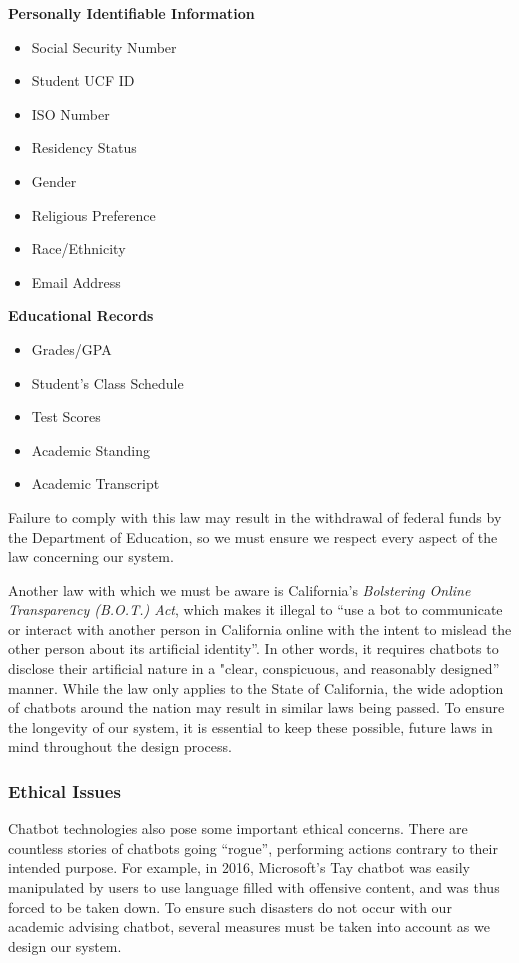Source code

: \documentclass[titlepage, 12pt]{article}
\begin{document}
\textbf{Personally Identifiable Information}
\begin{itemize}
    \item Social Security Number
    \item Student UCF ID
    \item ISO Number
    \item Residency Status
    \item Gender
    \item Religious Preference
    \item Race/Ethnicity
    \item Email Address
\end{itemize}

\textbf{Educational Records}
\begin{itemize}
    \item Grades/GPA
    \item Student’s Class Schedule
    \item Test Scores
    \item Academic Standing
    \item Academic Transcript
\end{itemize}

Failure to comply with this law may result in the withdrawal of federal funds by the Department of Education, so we must ensure we respect every aspect of the law concerning our system.

Another law with which we must be aware is California’s \emph{Bolstering Online Transparency (B.O.T.) Act}, which makes it illegal to “use a bot to communicate or interact with another person in California online with the intent to mislead the other person about its artificial identity”. In other words, it requires chatbots to disclose their artificial nature in a "clear, conspicuous, and reasonably designed” manner. While the law only applies to the State of California, the wide adoption of chatbots around the nation may result in similar laws being passed. To ensure the longevity of our system, it is essential to keep these possible, future laws in mind throughout the design process.

\subsubsection{Ethical Issues}

Chatbot technologies also pose some important ethical concerns. There are countless stories of chatbots going “rogue”, performing actions contrary to their intended purpose. For example, in 2016, Microsoft’s Tay chatbot was easily manipulated by users to use language filled with offensive content, and was thus forced to be taken down. To ensure such disasters do not occur with our academic advising chatbot, several measures must be taken into account as we design our system.
\end{document}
******************************
| Work request |
The expected output is every line of the data, unchanged, with the pictures skipped.

| Problem solution |
Source code

: \documentclass[titlepage, 12pt]{article}
\begin{document}
\textbf{Personally Identifiable Information}
\begin{itemize}
    \item Social Security Number
    \item Student UCF ID
    \item ISO Number
    \item Residency Status
    \item Gender
    \item Religious Preference
    \item Race/Ethnicity
    \item Email Address
\end{itemize}

\textbf{Educational Records}
\begin{itemize}
    \item Grades/GPA
    \item Student’s Class Schedule
    \item Test Scores
    \item Academic Standing
    \item Academic Transcript
\end{itemize}

Failure to comply with this law may result in the withdrawal of federal funds by the Department of Education, so we must ensure we respect every aspect of the law concerning our system.

Another law with which we must be aware is California’s \emph{Bolstering Online Transparency (B.O.T.) Act}, which makes it illegal to “use a bot to communicate or interact with another person in California online with the intent to mislead the other person about its artificial identity”. In other words, it requires chatbots to disclose their artificial nature in a "clear, conspicuous, and reasonably designed” manner. While the law only applies to the State of California, the wide adoption of chatbots around the nation may result in similar laws being passed. To ensure the longevity of our system, it is essential to keep these possible, future laws in mind throughout the design process.

\subsubsection{Ethical Issues}

Chatbot technologies also pose some important ethical concerns. There are countless stories of chatbots going “rogue”, performing actions contrary to their intended purpose. For example, in 2016, Microsoft’s Tay chatbot was easily manipulated by users to use language filled with offensive content, and was thus forced to be taken down. To ensure such disasters do not occur with our academic advising chatbot, several measures must be taken into account as we design our system.
\end{document}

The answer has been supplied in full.